◆ EXCERPTED DATA ◆
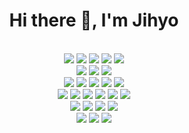 <h1 align="center">Hi there 👋, I'm Jihyo</h1>
  <br/>
<div align="center">
<!-- <h4>📚 Tech Stack 📚</h4> -->
<img src="https://img.shields.io/badge/javascript-F7DF1E?style=for-the-badge&logo=javascript&logoColor=black">
<img src="https://img.shields.io/badge/Angular.Js-E23237?style=for-the-badge&logo=Angular&logoColor=white">
<img src="https://img.shields.io/badge/VUE.Js-4FC08D?style=for-the-badge&logo=VUE.Js&logoColor=white">
<img src="https://img.shields.io/badge/jQuery-0769AD?style=for-the-badge&logo=jQuery&logoColor=white">

<img src="https://img.shields.io/badge/flutter-02569B?style=for-the-badge&logo=flutter&logoColor=white">
<br/>
<img src="https://img.shields.io/badge/html-E34F26?style=for-the-badge&logo=html5&logoColor=white">
<img src="https://img.shields.io/badge/Css-1572B6?style=for-the-badge&logo=Css3&logoColor=white">
<img src="https://img.shields.io/badge/bootstrap-7952B3?style=for-the-badge&logo=bootstrap&logoColor=white">
<br/>
<img src="https://img.shields.io/badge/java-000000?style=for-the-badge&logo=java&logoColor=white">
<img src="https://img.shields.io/badge/Spring-6DB33F?style=for-the-badge&logo=Spring&logoColor=white">

<img src="https://img.shields.io/badge/Oracle-F80000?style=for-the-badge&logo=Oracle&logoColor=white">
<img src="https://img.shields.io/badge/Mysql-4479A1?style=for-the-badge&logo=Mysql&logoColor=white">
<img src="https://img.shields.io/badge/mariadb-003545?style=for-the-badge&logo=mariadb&logoColor=white">
<br/>
<img src="https://img.shields.io/badge/docker-2496ED?style=for-the-badge&logo=docker&logoColor=white">
<img src="https://img.shields.io/badge/linux-FCC624?style=for-the-badge&logo=linux&logoColor=black">

 <img src="https://img.shields.io/badge/apache tomcat-F8DC75?style=for-the-badge&logo=apachetomcat&logoColor=black">
	
 <img src="https://img.shields.io/badge/git-F05032?style=for-the-badge&logo=git&logoColor=white">
 <img src="https://img.shields.io/badge/github-181717?style=for-the-badge&logo=github&logoColor=white">
 <img src="https://img.shields.io/badge/bitbucket-0052CC?style=for-the-badge&logo=bitbucket&logoColor=white">
<br/>
<img src="https://img.shields.io/badge/jetbrains-000000?style=for-the-badge&logo=jetbrains&logoColor=white">
<img src="https://img.shields.io/badge/intellij-000000?style=for-the-badge&logo=intellijidea&logoColor=white">
<img src="https://img.shields.io/badge/datagrip-000000?style=for-the-badge&logo=datagrip&logoColor=white">
<img src="https://img.shields.io/badge/eclipse-2C2255?style=for-the-badge&logo=eclipseide&logoColor=white">
<br/>
<img src="https://img.shields.io/badge/termius-000000?style=for-the-badge&logo=termius&logoColor=white">
<img src="https://img.shields.io/badge/filezilla-BF0000?style=for-the-badge&logo=filezilla&logoColor=white">
<img src="https://img.shields.io/badge/postman-FF6C37?style=for-the-badge&logo=postman&logoColor=white">
</div>

<!--
<h1 align="center">Hi there 👋, I'm Jihyo</h1>
**kimiihvo/kimiihvo** is a ✨ _special_ ✨ repository because its `README.md` (this file) appears on your GitHub profile.
### ✔️Frond-end
### ✔️Back-end
Here are some ideas to get you started:

# Hi there 👋, I'm Jihyo
- 🌱 I’m currently learning Flutter
- 📫 How to reach me: kimiihvo@gmail.com


- 🔭 I’m currently working on ...
- 🌱 I’m currently learning ...
- 👯 I’m looking to collaborate on ...
- 🤔 I’m looking for help with ...
- 💬 Ask me about ...
- 📫 How to reach me: ...
- 😄 Pronouns: ...
- ⚡ Fun fact: ...

<div align="center">
  📚 Tech Stack 📚
  <br/>
  <br/>
  <br/>
  <br/>
  ✨ Platforms & Languages ✨
  <br/>
	<img src="https://img.shields.io/badge/Java-007396?style=flat&logo=Java&logoColor=white" />
	<img src="https://img.shields.io/badge/HTML5-E34F26?style=flat&logo=HTML5&logoColor=white" />
	<img src="https://img.shields.io/badge/CSS3-1572B6?style=flat&logo=CSS3&logoColor=white" />
  <br/>
  <br/>
  <br/>
  <br/>
  
  🛠 Tools 🛠
  <br/>
</div>

-->
   
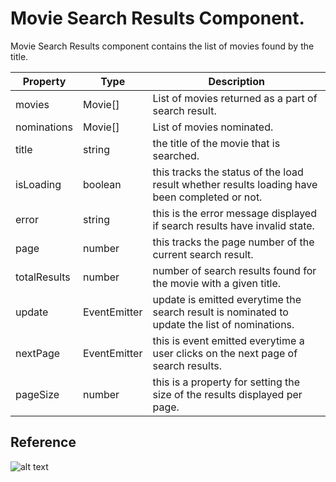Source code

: # Movie Search Results Component.

Movie Search Results component contains the list of movies found by the title.

| Property     | Type         | Description                                                                                   |
| ------------ | ------------ | --------------------------------------------------------------------------------------------- |
| movies       | Movie[]      | List of movies returned as a part of search result.                                           |
| nominations  | Movie[]      | List of movies nominated.                                                                     |
| title        | string       | the title of the movie that is searched.                                                      |
| isLoading    | boolean      | this tracks the status of the load result whether results loading have been completed or not. |
| error        | string       | this is the error message displayed if search results have invalid state.                     |
| page         | number       | this tracks the page number of the current search result.                                     |
| totalResults | number       | number of search results found for the movie with a given title.                              |
| update       | EventEmitter | update is emitted everytime the search result is nominated to update the list of nominations. |
| nextPage     | EventEmitter | this is event emitted everytime a user clicks on the next page of search results.             |
| pageSize     | number       | this is a property for setting the size of the results displayed per page.                    |

## Reference

![alt text](https://images-shoppies-project.s3-us-west-2.amazonaws.com/Screen+Shot+2020-09-06+at+3.01.30+AM.png)
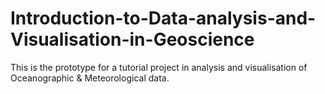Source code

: # Introduction-to-Data-analysis-and-Visualisation-in-Geoscience
This is the prototype for a tutorial project in analysis and visualisation of Oceanographic &amp; Meteorological data. 
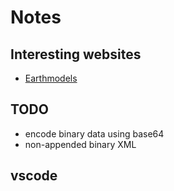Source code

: # Notes

## Interesting websites
  * [Earthmodels](http://www.earthmodels.org/software/vtk-and-paraview/vtk-file-formats)


## TODO
  * encode binary data using base64
  * non-appended binary XML


## vscode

◆ PROBLEM STATEMENT ◆
Write out the data above in full and exactly, but not the pictures.

◆ OUTPUT OF THE TASK ◆
 <h1 align="center">Hi there 👋, I'm Jihyo</h1>
  <br/>
<div align="center">
<!-- <h4>📚 Tech Stack 📚</h4> -->
<img src="https://img.shields.io/badge/javascript-F7DF1E?style=for-the-badge&logo=javascript&logoColor=black">
<img src="https://img.shields.io/badge/Angular.Js-E23237?style=for-the-badge&logo=Angular&logoColor=white">
<img src="https://img.shields.io/badge/VUE.Js-4FC08D?style=for-the-badge&logo=VUE.Js&logoColor=white">
<img src="https://img.shields.io/badge/jQuery-0769AD?style=for-the-badge&logo=jQuery&logoColor=white">

<img src="https://img.shields.io/badge/flutter-02569B?style=for-the-badge&logo=flutter&logoColor=white">
<br/>
<img src="https://img.shields.io/badge/html-E34F26?style=for-the-badge&logo=html5&logoColor=white">
<img src="https://img.shields.io/badge/Css-1572B6?style=for-the-badge&logo=Css3&logoColor=white">
<img src="https://img.shields.io/badge/bootstrap-7952B3?style=for-the-badge&logo=bootstrap&logoColor=white">
<br/>
<img src="https://img.shields.io/badge/java-000000?style=for-the-badge&logo=java&logoColor=white">
<img src="https://img.shields.io/badge/Spring-6DB33F?style=for-the-badge&logo=Spring&logoColor=white">

<img src="https://img.shields.io/badge/Oracle-F80000?style=for-the-badge&logo=Oracle&logoColor=white">
<img src="https://img.shields.io/badge/Mysql-4479A1?style=for-the-badge&logo=Mysql&logoColor=white">
<img src="https://img.shields.io/badge/mariadb-003545?style=for-the-badge&logo=mariadb&logoColor=white">
<br/>
<img src="https://img.shields.io/badge/docker-2496ED?style=for-the-badge&logo=docker&logoColor=white">
<img src="https://img.shields.io/badge/linux-FCC624?style=for-the-badge&logo=linux&logoColor=black">

 <img src="https://img.shields.io/badge/apache tomcat-F8DC75?style=for-the-badge&logo=apachetomcat&logoColor=black">
	
 <img src="https://img.shields.io/badge/git-F05032?style=for-the-badge&logo=git&logoColor=white">
 <img src="https://img.shields.io/badge/github-181717?style=for-the-badge&logo=github&logoColor=white">
 <img src="https://img.shields.io/badge/bitbucket-0052CC?style=for-the-badge&logo=bitbucket&logoColor=white">
<br/>
<img src="https://img.shields.io/badge/jetbrains-000000?style=for-the-badge&logo=jetbrains&logoColor=white">
<img src="https://img.shields.io/badge/intellij-000000?style=for-the-badge&logo=intellijidea&logoColor=white">
<img src="https://img.shields.io/badge/datagrip-000000?style=for-the-badge&logo=datagrip&logoColor=white">
<img src="https://img.shields.io/badge/eclipse-2C2255?style=for-the-badge&logo=eclipseide&logoColor=white">
<br/>
<img src="https://img.shields.io/badge/termius-000000?style=for-the-badge&logo=termius&logoColor=white">
<img src="https://img.shields.io/badge/filezilla-BF0000?style=for-the-badge&logo=filezilla&logoColor=white">
<img src="https://img.shields.io/badge/postman-FF6C37?style=for-the-badge&logo=postman&logoColor=white">
</div>

<!--
<h1 align="center">Hi there 👋, I'm Jihyo</h1>
**kimiihvo/kimiihvo** is a ✨ _special_ ✨ repository because its `README.md` (this file) appears on your GitHub profile.
### ✔️Frond-end
### ✔️Back-end
Here are some ideas to get you started:

# Hi there 👋, I'm Jihyo
- 🌱 I’m currently learning Flutter
- 📫 How to reach me: kimiihvo@gmail.com


- 🔭 I’m currently working on ...
- 🌱 I’m currently learning ...
- 👯 I’m looking to collaborate on ...
- 🤔 I’m looking for help with ...
- 💬 Ask me about ...
- 📫 How to reach me: ...
- 😄 Pronouns: ...
- ⚡ Fun fact: ...

<div align="center">
  📚 Tech Stack 📚
  <br/>
  <br/>
  <br/>
  <br/>
  ✨ Platforms & Languages ✨
  <br/>
	<img src="https://img.shields.io/badge/Java-007396?style=flat&logo=Java&logoColor=white" />
	<img src="https://img.shields.io/badge/HTML5-E34F26?style=flat&logo=HTML5&logoColor=white" />
	<img src="https://img.shields.io/badge/CSS3-1572B6?style=flat&logo=CSS3&logoColor=white" />
  <br/>
  <br/>
  <br/>
  <br/>
  
  🛠 Tools 🛠
  <br/>
</div>

-->
   
Source code

: # Movie Search Results Component.

Movie Search Results component contains the list of movies found by the title.

| Property     | Type         | Description                                                                                   |
| ------------ | ------------ | --------------------------------------------------------------------------------------------- |
| movies       | Movie[]      | List of movies returned as a part of search result.                                           |
| nominations  | Movie[]      | List of movies nominated.                                                                     |
| title        | string       | the title of the movie that is searched.                                                      |
| isLoading    | boolean      | this tracks the status of the load result whether results loading have been completed or not. |
| error        | string       | this is the error message displayed if search results have invalid state.                     |
| page         | number       | this tracks the page number of the current search result.                                     |
| totalResults | number       | number of search results found for the movie with a given title.                              |
| update       | EventEmitter | update is emitted everytime the search result is nominated to update the list of nominations. |
| nextPage     | EventEmitter | this is event emitted everytime a user clicks on the next page of search results.             |
| pageSize     | number       | this is a property for setting the size of the results displayed per page.                    |

## Reference

![alt text](https://images-shoppies-project.s3-us-west-2.amazonaws.com/Screen+Shot+2020-09-06+at+3.01.30+AM.png)
Source code

: # Introduction-to-Data-analysis-and-Visualisation-in-Geoscience
This is the prototype for a tutorial project in analysis and visualisation of Oceanographic &amp; Meteorological data. 
Source code

: # Notes

## Interesting websites
  * [Earthmodels](http://www.earthmodels.org/software/vtk-and-paraview/vtk-file-formats)


## TODO
  * encode binary data using base64
  * non-appended binary XML


## vscode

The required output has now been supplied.